REPUBLIKA.CO.ID,JAKARTA – Sejak April 2009 hingga September 2011, setidaknya 41 orang nelayan tradisional Indonesia pernah menjadi sasaran penangkapan dan penahanan Polisi Laut Malaysia.
“Bahkan, sebanyak 47 nelayan tradisional lainnya pernah menjadi korban perampokan dan penganiayaan,” kata Presidium Kesatuan Nelayan Tradisional Indonesia (KNTI) Wilayah Sumatera, Tajruddin Hasibuan, dalam rilisnya kepada Republika.
Pada beberapa waktu lalu, enam nelayan tradisional asal Langkat, Sumatera Utara, divonis bersalah telah melakukan praktek pencurian ikan ilegal di perairan Malaysia. Mereka adalah Dedek Arianto (33 tahun) sebagai nakhoda. Berikutnya lima orang anak buah kapal (ABK), yaitu Rahmat Hidayat (26), Husni Mubarak (26), Muhammad Fuad (34), Hendra Anwar (24), dan Ari Suhendra (24).

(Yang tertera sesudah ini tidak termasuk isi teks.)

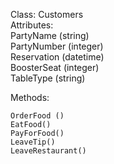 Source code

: Class: Customers  
  Attributes:  
    PartyName (string)  
    PartyNumber (integer)  
    Reservation (datetime)  
    BoosterSeat (integer)  
    TableType (string)  

  Methods:

    OrderFood ()  
    EatFood()  
    PayForFood()  
    LeaveTip()  
    LeaveRestaurant()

Keenam nelayan Indonesia itu harus menjalani hukuman penjara selama 5 – 6 bulan di Malaysia. Putusan ini dibacakan oleh pengadilan Malaysia pada 7 Oktober 2011 lalu.
Menurut Tajruddin, kekosongan pola kerja terkoordinasi antar institusi negara guna melindungi nelayan tradisional berujung pada berulangnya kasus penangkapan. Untuk kasus ini, tak ada respon penanganan dari pemerintah baik bantuan hukum maupun pendampingan bagi keluarga mereka.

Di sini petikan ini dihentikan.